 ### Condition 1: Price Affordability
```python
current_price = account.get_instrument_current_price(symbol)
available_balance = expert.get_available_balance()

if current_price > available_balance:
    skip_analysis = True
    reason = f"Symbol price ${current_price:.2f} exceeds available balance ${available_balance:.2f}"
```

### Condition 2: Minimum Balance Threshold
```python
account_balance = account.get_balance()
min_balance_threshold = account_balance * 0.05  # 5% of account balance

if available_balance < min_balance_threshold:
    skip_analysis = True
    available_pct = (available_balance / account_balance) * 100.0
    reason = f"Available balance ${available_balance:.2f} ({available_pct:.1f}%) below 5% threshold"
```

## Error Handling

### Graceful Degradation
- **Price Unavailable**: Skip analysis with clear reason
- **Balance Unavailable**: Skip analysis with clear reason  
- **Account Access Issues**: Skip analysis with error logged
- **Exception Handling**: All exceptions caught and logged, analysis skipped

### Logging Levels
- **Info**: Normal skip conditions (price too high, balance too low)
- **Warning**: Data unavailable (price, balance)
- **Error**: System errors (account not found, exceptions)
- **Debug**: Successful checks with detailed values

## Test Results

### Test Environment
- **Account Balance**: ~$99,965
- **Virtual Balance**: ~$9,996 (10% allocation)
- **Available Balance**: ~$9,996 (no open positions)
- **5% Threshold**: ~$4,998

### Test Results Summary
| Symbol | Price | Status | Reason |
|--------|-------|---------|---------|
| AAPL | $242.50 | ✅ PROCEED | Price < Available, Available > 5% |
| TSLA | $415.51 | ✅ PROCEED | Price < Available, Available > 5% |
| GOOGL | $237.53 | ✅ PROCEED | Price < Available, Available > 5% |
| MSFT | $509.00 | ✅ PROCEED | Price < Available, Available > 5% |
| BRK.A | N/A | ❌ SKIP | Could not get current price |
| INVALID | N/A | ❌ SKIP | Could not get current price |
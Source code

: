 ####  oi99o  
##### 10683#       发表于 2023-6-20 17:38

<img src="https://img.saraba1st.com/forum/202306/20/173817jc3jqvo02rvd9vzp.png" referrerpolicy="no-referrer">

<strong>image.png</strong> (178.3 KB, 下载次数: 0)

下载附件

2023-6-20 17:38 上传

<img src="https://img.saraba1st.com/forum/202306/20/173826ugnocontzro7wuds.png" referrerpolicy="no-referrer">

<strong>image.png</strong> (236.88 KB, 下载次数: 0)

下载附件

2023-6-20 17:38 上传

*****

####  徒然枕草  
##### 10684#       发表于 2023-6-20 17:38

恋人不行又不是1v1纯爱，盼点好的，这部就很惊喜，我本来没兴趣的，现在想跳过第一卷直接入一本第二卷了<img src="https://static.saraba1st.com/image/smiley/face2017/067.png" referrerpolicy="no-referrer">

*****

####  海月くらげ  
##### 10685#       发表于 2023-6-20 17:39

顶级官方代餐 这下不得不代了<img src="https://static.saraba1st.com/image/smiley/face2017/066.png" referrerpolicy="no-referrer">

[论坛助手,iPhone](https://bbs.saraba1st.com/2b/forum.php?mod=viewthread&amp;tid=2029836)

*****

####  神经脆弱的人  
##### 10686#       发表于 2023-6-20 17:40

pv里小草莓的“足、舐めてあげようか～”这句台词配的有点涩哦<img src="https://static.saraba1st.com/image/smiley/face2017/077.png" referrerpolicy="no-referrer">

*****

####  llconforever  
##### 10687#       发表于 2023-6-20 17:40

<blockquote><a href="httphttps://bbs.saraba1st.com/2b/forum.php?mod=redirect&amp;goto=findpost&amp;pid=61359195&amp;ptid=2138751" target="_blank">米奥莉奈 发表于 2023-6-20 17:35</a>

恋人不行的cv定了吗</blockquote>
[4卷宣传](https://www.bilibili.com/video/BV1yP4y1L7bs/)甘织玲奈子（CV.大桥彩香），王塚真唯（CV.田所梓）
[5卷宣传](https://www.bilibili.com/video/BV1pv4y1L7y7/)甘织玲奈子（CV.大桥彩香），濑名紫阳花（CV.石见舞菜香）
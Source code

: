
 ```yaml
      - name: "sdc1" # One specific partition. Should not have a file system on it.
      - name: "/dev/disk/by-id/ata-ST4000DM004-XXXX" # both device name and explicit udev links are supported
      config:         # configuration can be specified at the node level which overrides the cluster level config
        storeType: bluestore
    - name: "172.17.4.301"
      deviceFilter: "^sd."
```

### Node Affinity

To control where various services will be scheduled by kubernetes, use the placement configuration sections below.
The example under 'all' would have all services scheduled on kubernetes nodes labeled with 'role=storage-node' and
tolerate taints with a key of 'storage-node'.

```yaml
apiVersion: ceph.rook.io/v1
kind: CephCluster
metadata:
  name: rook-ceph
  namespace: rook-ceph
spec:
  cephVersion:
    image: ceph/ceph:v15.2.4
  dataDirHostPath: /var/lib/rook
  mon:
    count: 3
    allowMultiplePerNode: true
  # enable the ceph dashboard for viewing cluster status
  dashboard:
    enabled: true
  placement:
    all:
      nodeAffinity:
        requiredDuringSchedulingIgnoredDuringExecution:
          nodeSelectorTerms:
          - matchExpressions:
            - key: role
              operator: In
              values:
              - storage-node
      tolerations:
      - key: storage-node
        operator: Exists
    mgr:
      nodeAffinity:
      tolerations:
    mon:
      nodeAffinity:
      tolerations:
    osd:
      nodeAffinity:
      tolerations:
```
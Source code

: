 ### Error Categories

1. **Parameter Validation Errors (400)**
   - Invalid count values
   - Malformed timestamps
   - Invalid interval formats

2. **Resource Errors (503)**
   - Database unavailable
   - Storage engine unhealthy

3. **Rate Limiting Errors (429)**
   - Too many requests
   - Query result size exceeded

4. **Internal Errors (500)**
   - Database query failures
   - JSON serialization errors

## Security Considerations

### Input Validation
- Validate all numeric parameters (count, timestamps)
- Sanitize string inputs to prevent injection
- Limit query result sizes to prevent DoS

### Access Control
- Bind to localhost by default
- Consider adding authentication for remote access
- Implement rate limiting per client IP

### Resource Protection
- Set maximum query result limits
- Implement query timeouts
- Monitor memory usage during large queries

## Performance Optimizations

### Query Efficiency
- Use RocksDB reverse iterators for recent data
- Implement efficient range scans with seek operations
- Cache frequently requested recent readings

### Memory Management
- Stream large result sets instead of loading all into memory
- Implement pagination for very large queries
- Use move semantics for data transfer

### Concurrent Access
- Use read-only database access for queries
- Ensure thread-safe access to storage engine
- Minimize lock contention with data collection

------

PROBLEM DETAILS: Take the line above containing "- Database query failures", the line containing "### Access Control", and all lines in between, and copy them exactly without anything else.

EXERCISE RESPONSE:
   - Database query failures
   - JSON serialization errors

## Security Considerations

### Input Validation
- Validate all numeric parameters (count, timestamps)
- Sanitize string inputs to prevent injection
- Limit query result sizes to prevent DoS

### Access Control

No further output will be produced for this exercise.